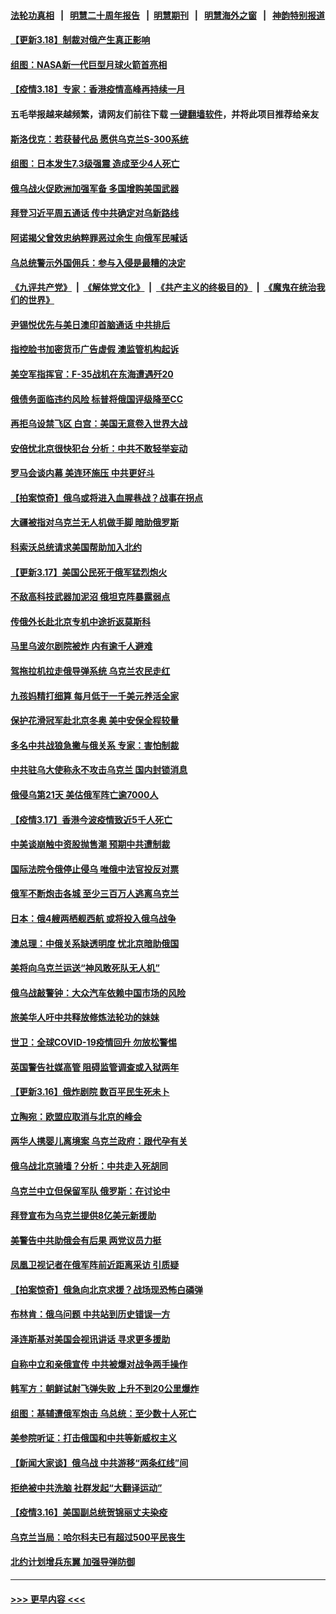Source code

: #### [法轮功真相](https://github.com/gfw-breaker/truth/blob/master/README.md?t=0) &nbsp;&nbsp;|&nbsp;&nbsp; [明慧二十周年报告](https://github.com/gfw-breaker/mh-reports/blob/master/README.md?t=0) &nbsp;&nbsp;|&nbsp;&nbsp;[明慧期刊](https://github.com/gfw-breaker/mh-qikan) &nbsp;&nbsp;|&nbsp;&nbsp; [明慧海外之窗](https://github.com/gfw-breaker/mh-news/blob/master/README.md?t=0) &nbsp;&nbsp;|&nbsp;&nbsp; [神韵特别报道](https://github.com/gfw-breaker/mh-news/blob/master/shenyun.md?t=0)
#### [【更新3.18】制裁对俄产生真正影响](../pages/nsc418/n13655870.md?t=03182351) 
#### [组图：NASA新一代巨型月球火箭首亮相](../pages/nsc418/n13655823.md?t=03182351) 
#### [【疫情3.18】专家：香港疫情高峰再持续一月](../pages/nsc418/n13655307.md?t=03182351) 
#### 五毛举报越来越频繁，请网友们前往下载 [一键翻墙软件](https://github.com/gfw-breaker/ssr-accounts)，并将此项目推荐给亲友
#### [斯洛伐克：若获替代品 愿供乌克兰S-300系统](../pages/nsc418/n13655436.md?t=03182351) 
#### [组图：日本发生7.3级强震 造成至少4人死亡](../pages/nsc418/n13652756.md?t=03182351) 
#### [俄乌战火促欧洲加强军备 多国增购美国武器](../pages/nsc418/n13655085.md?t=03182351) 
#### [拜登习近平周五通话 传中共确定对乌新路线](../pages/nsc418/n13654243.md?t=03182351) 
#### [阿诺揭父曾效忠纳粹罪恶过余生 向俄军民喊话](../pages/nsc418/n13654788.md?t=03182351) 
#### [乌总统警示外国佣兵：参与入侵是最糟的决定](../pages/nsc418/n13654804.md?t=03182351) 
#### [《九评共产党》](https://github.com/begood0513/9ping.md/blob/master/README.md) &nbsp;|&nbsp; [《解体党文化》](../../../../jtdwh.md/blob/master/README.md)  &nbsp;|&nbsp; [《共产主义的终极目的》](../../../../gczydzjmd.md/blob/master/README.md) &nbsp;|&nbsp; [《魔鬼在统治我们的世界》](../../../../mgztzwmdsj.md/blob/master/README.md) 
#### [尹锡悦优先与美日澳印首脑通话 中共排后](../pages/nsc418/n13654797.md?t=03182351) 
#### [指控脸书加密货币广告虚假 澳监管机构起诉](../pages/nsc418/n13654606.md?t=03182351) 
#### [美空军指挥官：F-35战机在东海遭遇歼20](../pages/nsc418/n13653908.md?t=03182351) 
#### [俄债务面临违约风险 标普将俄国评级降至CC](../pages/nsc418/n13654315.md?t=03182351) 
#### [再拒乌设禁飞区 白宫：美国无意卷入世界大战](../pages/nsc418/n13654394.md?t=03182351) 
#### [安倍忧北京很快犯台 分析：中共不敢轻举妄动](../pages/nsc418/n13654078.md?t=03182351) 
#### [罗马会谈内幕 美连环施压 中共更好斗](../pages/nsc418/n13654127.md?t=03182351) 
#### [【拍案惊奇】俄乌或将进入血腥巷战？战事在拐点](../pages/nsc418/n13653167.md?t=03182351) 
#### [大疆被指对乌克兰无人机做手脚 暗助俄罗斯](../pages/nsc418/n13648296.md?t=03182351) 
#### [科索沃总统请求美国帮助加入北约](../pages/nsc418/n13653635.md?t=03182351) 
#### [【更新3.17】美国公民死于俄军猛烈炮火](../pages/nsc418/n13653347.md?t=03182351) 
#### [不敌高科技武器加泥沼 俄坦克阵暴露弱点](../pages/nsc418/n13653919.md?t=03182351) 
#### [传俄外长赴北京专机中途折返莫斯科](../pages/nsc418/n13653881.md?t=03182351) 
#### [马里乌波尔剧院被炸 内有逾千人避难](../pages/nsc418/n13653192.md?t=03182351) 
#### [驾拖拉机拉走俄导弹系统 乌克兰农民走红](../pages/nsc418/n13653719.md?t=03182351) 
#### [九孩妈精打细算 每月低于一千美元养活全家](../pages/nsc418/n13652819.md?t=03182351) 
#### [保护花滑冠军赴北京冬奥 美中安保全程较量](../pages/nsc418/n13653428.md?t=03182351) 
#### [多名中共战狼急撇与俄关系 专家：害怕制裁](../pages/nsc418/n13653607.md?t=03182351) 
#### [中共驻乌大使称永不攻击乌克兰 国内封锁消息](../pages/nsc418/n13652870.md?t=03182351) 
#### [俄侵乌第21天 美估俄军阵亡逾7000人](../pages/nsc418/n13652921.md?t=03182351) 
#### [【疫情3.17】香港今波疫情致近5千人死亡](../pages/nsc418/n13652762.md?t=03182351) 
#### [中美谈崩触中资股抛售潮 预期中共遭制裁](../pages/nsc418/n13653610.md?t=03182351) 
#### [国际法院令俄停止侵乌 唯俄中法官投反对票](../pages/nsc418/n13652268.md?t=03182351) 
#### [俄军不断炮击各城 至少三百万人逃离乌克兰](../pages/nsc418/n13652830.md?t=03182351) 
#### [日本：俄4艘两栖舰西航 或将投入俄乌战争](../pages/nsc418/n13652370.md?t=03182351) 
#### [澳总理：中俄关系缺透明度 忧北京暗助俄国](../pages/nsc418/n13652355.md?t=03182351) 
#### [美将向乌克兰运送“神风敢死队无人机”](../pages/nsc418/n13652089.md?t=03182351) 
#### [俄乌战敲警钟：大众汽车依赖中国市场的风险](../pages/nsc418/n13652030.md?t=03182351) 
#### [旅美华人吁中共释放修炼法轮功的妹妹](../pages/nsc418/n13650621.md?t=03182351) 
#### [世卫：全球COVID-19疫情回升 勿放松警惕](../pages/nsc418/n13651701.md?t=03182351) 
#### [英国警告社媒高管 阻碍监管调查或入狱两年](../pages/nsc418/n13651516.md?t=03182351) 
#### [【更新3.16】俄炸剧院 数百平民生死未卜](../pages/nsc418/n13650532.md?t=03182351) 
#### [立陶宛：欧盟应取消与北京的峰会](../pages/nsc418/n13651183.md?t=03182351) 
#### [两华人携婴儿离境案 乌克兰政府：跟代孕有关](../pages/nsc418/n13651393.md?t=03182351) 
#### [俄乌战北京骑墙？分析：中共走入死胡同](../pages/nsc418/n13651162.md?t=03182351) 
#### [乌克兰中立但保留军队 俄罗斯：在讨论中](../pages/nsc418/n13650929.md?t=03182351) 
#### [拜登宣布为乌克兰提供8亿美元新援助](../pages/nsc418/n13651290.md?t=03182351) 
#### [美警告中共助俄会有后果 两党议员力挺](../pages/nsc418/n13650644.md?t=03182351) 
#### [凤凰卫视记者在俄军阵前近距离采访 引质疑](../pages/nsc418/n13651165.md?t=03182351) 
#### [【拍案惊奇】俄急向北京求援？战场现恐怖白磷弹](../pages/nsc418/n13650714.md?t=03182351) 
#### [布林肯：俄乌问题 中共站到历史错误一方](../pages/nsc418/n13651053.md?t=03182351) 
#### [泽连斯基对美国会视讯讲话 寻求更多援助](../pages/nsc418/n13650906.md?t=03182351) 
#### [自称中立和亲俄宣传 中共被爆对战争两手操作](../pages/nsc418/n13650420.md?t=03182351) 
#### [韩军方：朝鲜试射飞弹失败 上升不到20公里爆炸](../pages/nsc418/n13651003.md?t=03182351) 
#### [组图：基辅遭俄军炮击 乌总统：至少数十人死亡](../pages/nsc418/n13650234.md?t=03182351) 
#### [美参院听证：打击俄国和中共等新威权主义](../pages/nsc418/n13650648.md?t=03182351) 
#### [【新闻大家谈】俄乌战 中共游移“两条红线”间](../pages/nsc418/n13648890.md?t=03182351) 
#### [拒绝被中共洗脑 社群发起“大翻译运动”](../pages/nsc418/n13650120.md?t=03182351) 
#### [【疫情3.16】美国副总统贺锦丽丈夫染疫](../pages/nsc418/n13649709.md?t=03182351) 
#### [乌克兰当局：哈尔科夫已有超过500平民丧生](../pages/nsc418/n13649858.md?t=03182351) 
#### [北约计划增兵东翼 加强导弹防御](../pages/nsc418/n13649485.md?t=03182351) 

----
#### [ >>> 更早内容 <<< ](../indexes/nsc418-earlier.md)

+---+

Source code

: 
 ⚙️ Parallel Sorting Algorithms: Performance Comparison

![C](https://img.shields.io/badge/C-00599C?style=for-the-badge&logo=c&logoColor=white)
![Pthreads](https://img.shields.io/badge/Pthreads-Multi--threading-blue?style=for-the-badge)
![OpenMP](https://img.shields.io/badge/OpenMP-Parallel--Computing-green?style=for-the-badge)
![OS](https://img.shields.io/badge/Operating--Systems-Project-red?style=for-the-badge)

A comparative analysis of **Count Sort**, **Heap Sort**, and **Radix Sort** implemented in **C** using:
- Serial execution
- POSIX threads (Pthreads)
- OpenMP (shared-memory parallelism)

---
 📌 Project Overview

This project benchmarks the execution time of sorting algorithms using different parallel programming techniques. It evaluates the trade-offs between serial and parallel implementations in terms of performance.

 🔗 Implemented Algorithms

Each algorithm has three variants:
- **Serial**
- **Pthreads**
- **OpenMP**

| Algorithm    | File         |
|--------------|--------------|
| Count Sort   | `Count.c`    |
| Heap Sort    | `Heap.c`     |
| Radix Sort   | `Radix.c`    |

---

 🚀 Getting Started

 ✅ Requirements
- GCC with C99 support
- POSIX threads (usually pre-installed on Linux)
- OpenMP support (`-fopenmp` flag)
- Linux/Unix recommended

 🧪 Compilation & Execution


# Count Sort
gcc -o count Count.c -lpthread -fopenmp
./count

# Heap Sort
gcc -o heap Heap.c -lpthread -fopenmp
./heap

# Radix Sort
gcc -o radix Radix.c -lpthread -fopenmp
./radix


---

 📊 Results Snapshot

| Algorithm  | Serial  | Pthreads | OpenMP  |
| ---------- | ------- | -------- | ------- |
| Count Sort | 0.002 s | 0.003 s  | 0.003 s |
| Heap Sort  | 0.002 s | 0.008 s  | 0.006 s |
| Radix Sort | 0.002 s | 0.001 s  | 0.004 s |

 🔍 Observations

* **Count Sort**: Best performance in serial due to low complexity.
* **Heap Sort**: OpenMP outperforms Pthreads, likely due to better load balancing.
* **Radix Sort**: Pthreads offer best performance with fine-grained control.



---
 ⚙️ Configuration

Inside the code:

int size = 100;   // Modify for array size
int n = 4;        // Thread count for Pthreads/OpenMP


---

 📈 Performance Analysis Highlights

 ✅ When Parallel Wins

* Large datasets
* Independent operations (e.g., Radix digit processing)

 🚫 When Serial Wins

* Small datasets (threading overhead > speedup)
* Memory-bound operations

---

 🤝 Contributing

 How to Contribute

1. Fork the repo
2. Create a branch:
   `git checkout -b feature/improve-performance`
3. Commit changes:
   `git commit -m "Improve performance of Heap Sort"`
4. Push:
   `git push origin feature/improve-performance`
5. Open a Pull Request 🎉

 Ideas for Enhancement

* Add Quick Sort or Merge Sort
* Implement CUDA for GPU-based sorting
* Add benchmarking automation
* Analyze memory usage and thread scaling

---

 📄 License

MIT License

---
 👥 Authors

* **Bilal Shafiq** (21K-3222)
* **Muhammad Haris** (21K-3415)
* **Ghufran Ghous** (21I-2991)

+---+

:: Task objective ::
Each line above that includes "POSIX" should be shown.

:: Task answer ::
- POSIX threads (Pthreads)
- POSIX threads (usually pre-installed on Linux)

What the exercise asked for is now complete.